TASK STATEMENT:
Read the lines below and count those that have the word "programa". Respond with the number only.

[EXCERPTED DATA Boundary: Start]

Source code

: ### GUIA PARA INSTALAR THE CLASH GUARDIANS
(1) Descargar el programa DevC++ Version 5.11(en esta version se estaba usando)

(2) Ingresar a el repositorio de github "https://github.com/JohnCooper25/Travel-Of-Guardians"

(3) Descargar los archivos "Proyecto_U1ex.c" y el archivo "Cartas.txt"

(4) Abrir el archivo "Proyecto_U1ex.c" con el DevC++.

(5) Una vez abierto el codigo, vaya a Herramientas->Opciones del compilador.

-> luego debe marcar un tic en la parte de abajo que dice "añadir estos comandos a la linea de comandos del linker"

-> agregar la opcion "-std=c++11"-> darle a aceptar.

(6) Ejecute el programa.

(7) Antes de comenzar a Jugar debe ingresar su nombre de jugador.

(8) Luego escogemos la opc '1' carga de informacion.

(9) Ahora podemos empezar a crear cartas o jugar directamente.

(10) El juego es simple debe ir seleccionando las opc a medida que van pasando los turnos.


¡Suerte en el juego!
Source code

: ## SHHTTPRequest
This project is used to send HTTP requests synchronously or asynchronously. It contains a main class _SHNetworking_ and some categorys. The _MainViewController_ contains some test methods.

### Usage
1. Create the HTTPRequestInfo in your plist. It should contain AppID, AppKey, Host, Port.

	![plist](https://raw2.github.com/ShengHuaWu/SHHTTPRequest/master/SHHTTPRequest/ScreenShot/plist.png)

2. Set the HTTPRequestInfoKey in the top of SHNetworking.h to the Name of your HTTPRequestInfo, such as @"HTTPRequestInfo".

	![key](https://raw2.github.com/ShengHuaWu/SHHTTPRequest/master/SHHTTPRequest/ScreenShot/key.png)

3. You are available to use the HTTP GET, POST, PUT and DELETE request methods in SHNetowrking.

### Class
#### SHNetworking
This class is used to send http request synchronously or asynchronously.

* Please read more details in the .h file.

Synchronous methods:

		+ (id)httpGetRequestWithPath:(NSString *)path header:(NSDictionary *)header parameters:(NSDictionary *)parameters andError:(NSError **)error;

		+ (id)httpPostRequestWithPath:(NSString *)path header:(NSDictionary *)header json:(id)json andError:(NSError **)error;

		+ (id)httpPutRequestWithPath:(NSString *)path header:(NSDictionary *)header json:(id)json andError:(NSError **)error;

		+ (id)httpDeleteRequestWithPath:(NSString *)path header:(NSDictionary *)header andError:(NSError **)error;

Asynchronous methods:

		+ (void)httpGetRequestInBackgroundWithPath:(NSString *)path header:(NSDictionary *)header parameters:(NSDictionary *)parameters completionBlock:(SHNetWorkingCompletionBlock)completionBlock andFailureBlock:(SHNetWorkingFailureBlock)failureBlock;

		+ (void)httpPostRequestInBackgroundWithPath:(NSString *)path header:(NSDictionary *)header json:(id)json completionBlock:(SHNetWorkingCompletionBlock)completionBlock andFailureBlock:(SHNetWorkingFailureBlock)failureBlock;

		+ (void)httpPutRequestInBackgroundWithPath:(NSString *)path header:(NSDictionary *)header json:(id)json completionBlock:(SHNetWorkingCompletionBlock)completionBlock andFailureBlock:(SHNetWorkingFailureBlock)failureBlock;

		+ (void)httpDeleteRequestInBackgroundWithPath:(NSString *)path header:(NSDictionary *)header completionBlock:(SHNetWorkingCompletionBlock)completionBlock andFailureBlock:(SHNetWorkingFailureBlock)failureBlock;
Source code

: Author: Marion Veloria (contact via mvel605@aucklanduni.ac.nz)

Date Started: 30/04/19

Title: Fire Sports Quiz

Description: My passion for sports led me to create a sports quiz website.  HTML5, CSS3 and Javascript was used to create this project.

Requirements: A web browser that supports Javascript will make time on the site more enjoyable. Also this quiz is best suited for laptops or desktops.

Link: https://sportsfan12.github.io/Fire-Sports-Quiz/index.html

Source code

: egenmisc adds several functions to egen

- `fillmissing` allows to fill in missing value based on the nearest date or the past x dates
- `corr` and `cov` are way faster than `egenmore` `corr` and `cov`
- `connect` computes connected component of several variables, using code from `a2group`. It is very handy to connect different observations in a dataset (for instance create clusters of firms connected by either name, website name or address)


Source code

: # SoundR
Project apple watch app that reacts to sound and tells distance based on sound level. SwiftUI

[EXCERPTED DATA Boundary: End]

RESULT OF THIS TASK:
2